10 Cloverfield Lane
Some movies let you know you're in good hands with the very first shot. The latest mystery wrapped in an enigma from producer J.J. Abrams, 10 Cloverfield Lane takes an instantly fraught premise and never stops stripping the screws. Within its narrow self-imposed parameters, it's just about perfect. ANDREW WRIGHT Various Theaters.
Action, Anarchy, and Audacity: A Seijun Suzuki Retrospective
Emphasizing visual style and mood, maverick director Seijun Suzuki dispenses with the expected formalities of film grammar and tosses narrative along the wayside whenever he sees fit, jettisoning continuity, character, and genre conventions with it. A touring collection of Suzuki's work passes through the NW Film Center for the month of April, and the bracing, elusive films bleed with the Japanese director's strikingly surreal style. NED LANNAMANN NW Film Center's Whitsell Auditorium.
The Adderall Diaries
I have a pretty low threshold for suffering fools, so I was prepared to Statler and Waldorf my way through The Adderall Diaries, starring narcissist writer James Franco as narcissist writer Stephen Elliott. The trailer makes it look like the latest entry into the worthless cinematic subgenre dedicated to privileged white-guy ennui, with signature Chemex product placement and low-stakes tales of woe. I must be losing my edge, though, because I genuinely enjoyed it! What begins as the usual Crybaby in Your MFA circlejerk transforms into an inventively structured meditation on the unreliability of memory—one that's livened up by appearances from Cynthia Nixon as Elliott's editor, and an unrecognizable Christian Slater playing a probable murderer. Elliott himself has publicly disavowed The Adderall Diaries; this, too, should be taken as the recommendation it is. MEGAN BURBANK On Demand.

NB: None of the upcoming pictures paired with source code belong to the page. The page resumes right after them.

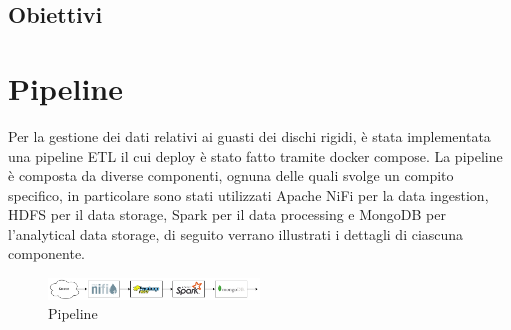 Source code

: \documentclass[conference]{IEEEtran}
\begin{document}
\subsection{Obiettivi}
\section{Pipeline}
Per la gestione dei dati relativi ai guasti dei dischi rigidi, è stata implementata una pipeline ETL il cui deploy è stato fatto tramite docker compose. La pipeline è composta da diverse componenti, ognuna delle quali svolge un compito specifico, in particolare sono stati utilizzati Apache NiFi per la data ingestion, HDFS per il data storage, Spark per il data processing e MongoDB per l'analytical data storage, di seguito verrano illustrati i dettagli di ciascuna componente.
\begin{figure}[H]
    \centering
    \includegraphics[width=0.5\textwidth]{./res/pipeline_2.png}
    \caption{Pipeline}
    \label{fig:pipeline}
\end{figure} 
\end{document}
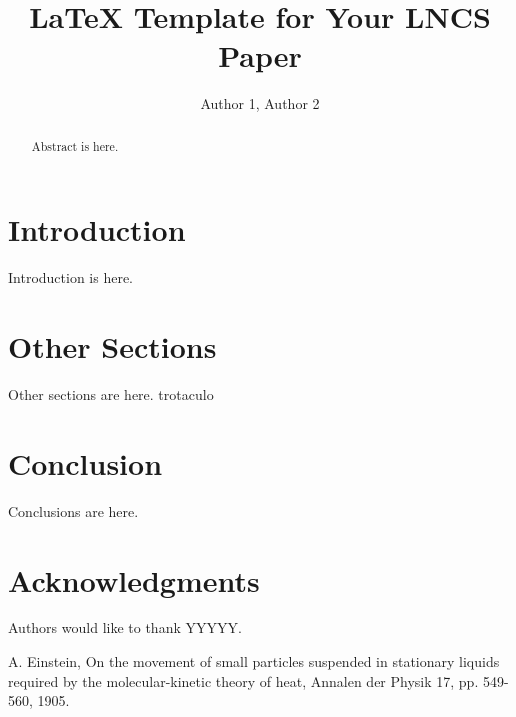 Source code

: \documentclass{llncs}
\begin{document}
\title{LaTeX Template for Your LNCS Paper}

\author{Author 1, Author 2}

\maketitle

\begin{abstract}

Abstract is here.

\end{abstract}

\section{Introduction}\label{sec:Introduction}

Introduction is here.

\section{Other Sections}\label{sec:Others}

Other sections are here. 
trotaculo

\section{Conclusion}\label{sec:Conclusion}

Conclusions are here.

\section*{Acknowledgments}\label{sec:Acknowledgments}

Authors would like to thank YYYYY.

\begin{thebibliography}{1}

A. Einstein, On the movement of small particles suspended in stationary liquids required by the molecular-kinetic theory of heat, Annalen der Physik 17, pp. 549-560, 1905.

\end{thebibliography}
\end{document}
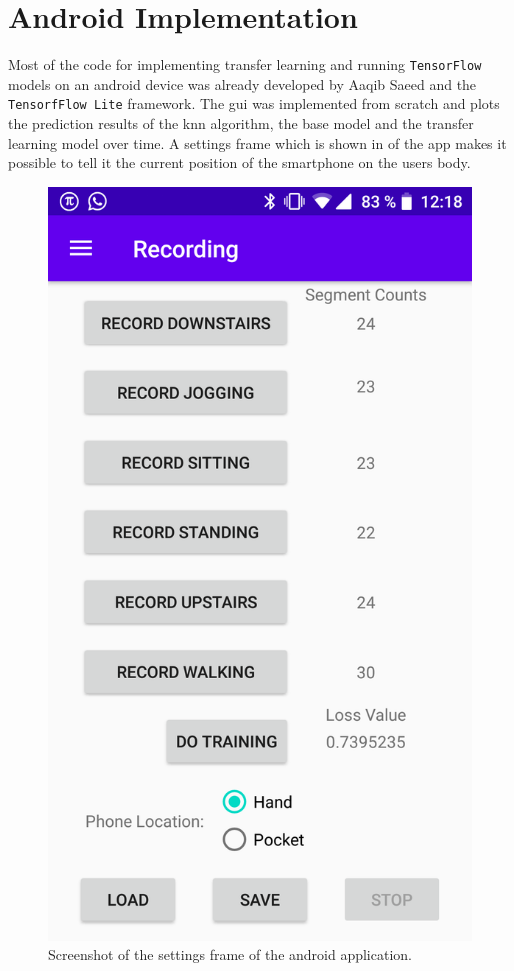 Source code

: \section{Android Implementation}
\label{sec:android}
Most of the code for implementing transfer learning and running \texttt{TensorFlow} models on an android device was already developed by Aaqib Saeed\autocite{saeed:transferLearning} and the \texttt{TensorfFlow Lite} framework. The \gls{gui} was implemented from scratch and plots the prediction results of the \gls{knn} algorithm, the base model and the transfer learning model over time.
A settings frame which is shown in  of the app makes it possible to tell it the current position of the smartphone on the users body.
\begin{figure}[htpb]
\centering
\includegraphics[width=\linewidth]{settingsFrame}
\caption{Screenshot of the settings frame of the android application.}
\label{myfig:settings}
\end{figure}


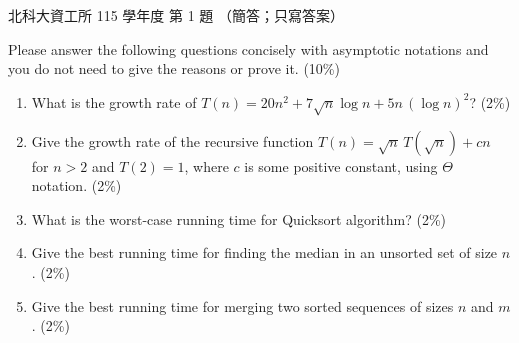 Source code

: \begin{pastexam}[label={px:ntut-115-ci-01}]{北科大資工所 115 學年度 第 1 題}
（簡答；只寫答案）

Please answer the following questions concisely with asymptotic notations and you do not need to
give the reasons or prove it. (10\%)
\begin{enumerate}[label=(\arabic*)]
\item What is the growth rate of $T(n) = 20n^2 + 7\sqrt{n}\log n + 5n\,(\log n)^2$? (2\%)
\item Give the growth rate of the recursive function $T(n) = \sqrt{n}\,T(\sqrt{n}) + cn$ for
$n > 2$ and $T(2) = 1$, where $c$ is some positive constant, using $\Theta$ notation. (2\%)
\item What is the worst-case running time for Quicksort algorithm? (2\%)
\item Give the best running time for finding the median in an unsorted set of size $n$. (2\%)
\item Give the best running time for merging two sorted sequences of sizes $n$ and $m$. (2\%)
\end{enumerate}
\end{pastexam}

April and the Extraordinary World
Animated films aimed at children have such a long history of corniness that I barely second guessed April and the Extraordinary World's most beloved character, a talking cat, for his continual nagging on April's love life. (Oh, yes—between jumping through huge, menacing clockwork machinery and trying to find your scientist parents abducted by a lightning cloud, it's important to keep yourself out there.) That said, this movie is so charming that even my feminist reservations couldn't keep me from having a ton of fun. Based on a graphic novel by Jacques Tardi, this English dub doesn't have Marion Cotillard voicing April (that's the French version, alas) but it DOES have Susan Sarandon as a sentient lizard in a robot body! And a chauvinist talking cat is still a talking cat. I'll take it! SUZETTE SMITH Fox Tower 10.
Barbershop: The Next Cut
See review, this issue. Various Theaters.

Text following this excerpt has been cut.